Your task is to copy each line of the listing that contains the word "system".
───── Exercise material
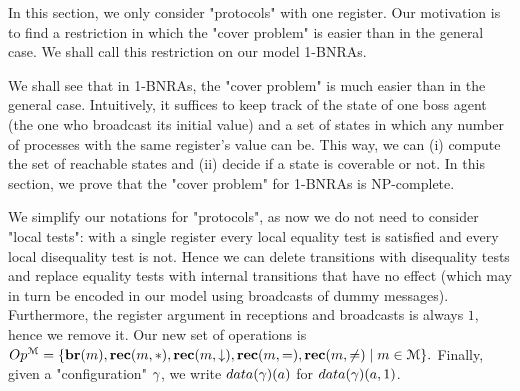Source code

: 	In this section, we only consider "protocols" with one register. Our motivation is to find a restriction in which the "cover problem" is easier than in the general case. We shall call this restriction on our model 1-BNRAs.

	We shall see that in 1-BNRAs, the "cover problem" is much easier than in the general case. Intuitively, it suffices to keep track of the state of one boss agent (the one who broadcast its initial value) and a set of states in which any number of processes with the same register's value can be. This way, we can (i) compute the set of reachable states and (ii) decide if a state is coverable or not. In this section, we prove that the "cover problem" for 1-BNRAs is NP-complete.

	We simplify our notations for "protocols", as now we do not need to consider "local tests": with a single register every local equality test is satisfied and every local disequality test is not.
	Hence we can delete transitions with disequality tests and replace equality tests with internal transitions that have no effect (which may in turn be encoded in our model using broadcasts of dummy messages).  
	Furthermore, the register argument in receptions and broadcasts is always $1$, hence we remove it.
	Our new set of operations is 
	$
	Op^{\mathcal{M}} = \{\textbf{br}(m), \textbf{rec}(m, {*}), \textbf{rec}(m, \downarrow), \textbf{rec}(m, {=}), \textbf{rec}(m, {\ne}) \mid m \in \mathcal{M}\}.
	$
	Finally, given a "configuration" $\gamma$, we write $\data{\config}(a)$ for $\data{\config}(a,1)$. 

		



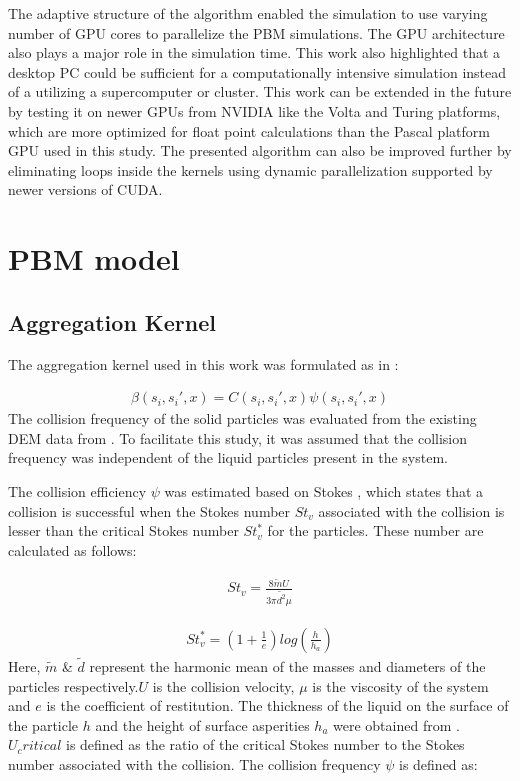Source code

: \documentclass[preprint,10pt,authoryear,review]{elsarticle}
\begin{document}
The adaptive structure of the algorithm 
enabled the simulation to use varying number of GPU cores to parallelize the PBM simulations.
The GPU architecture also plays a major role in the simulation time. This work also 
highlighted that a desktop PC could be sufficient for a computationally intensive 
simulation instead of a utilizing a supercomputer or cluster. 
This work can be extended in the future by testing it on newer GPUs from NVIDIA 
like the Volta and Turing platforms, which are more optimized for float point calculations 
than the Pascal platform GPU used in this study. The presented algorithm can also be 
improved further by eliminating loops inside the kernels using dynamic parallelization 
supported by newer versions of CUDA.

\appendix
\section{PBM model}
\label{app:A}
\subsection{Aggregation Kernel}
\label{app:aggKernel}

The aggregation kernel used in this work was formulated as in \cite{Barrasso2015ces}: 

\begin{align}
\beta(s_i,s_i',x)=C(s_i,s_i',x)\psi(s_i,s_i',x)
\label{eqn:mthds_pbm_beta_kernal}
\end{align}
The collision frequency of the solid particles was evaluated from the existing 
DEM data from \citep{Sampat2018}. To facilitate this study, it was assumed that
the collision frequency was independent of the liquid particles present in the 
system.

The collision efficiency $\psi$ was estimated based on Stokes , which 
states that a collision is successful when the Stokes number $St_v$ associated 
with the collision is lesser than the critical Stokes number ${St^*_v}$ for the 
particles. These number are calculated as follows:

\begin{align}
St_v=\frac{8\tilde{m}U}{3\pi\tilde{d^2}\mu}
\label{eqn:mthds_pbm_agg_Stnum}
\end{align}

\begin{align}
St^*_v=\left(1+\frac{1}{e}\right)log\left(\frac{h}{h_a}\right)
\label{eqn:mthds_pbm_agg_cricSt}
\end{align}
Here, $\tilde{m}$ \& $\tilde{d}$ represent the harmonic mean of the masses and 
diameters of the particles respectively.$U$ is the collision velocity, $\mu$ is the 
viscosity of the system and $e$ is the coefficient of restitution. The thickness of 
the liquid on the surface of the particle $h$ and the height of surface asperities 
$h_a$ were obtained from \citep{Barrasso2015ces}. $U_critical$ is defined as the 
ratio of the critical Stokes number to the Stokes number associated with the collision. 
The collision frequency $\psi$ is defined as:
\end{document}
──────────
───── Exercise material
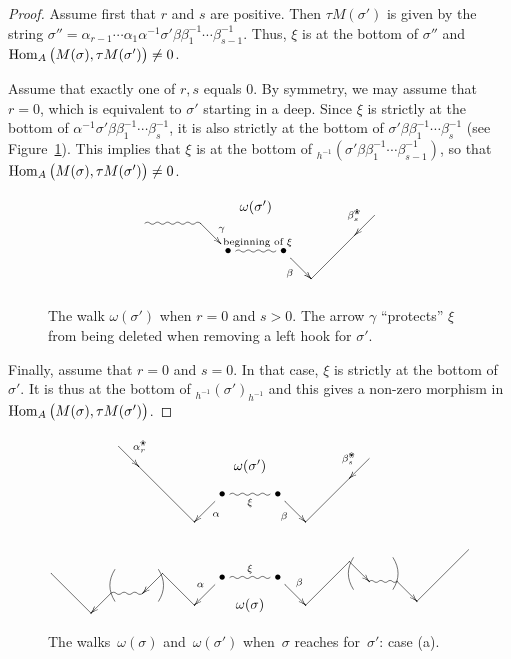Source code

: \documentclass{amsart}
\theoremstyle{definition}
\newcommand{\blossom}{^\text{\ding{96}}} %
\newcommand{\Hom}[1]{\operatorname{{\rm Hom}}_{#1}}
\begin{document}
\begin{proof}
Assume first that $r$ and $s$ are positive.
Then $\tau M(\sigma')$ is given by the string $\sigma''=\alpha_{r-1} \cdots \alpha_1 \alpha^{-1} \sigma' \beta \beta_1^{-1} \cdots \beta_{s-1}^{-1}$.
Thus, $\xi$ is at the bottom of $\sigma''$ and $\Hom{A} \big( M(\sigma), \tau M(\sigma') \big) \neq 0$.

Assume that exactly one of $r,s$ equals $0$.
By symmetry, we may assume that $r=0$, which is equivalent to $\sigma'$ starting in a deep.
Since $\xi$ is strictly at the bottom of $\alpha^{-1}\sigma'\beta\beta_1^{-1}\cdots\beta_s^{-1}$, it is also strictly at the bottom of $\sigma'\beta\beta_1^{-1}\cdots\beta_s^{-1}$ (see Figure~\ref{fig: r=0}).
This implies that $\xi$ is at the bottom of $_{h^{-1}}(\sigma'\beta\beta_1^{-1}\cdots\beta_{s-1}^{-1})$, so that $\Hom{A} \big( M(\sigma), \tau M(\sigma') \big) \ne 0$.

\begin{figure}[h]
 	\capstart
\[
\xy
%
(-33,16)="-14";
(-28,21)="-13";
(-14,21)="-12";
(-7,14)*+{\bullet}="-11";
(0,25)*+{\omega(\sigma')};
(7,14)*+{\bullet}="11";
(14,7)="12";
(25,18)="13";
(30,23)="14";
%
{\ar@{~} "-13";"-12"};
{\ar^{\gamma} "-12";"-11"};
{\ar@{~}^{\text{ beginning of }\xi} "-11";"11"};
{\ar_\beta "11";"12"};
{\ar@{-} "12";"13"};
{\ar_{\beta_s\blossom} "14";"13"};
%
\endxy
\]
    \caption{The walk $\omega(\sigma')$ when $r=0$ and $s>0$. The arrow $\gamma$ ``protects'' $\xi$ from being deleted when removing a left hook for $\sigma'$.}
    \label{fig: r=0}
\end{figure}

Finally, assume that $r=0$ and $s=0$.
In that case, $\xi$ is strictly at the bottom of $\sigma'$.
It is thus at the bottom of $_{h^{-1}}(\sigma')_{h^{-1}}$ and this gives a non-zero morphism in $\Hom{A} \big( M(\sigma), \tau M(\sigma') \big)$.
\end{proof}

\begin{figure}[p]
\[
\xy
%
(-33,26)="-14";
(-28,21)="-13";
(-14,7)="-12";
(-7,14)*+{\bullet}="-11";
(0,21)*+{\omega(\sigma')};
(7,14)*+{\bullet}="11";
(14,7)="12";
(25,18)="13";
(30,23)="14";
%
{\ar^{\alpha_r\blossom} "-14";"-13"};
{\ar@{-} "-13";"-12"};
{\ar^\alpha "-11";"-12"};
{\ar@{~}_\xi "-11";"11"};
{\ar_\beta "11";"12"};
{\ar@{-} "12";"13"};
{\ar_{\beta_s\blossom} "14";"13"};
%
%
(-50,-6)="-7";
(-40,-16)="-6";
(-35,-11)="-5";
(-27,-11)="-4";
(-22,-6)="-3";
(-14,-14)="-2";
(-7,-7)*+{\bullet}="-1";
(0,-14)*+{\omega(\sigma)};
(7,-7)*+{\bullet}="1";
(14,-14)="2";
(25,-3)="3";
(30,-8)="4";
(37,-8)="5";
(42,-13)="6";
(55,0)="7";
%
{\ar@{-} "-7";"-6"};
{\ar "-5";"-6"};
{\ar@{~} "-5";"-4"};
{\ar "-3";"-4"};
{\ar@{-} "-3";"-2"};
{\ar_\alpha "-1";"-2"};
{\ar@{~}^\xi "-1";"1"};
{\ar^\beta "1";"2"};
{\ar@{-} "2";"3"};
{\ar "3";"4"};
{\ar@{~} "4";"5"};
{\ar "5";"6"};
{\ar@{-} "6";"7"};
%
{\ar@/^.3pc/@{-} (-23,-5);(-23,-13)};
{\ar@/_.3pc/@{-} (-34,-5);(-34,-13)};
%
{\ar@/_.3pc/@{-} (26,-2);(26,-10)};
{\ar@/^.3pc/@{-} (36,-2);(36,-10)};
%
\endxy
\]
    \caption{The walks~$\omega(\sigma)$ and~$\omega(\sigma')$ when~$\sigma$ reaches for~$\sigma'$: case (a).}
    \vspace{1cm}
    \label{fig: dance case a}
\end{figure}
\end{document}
──────────
_Written answer_:
system.
viscosity of the system and $e$ is the coefficient of restitution. The thickness of 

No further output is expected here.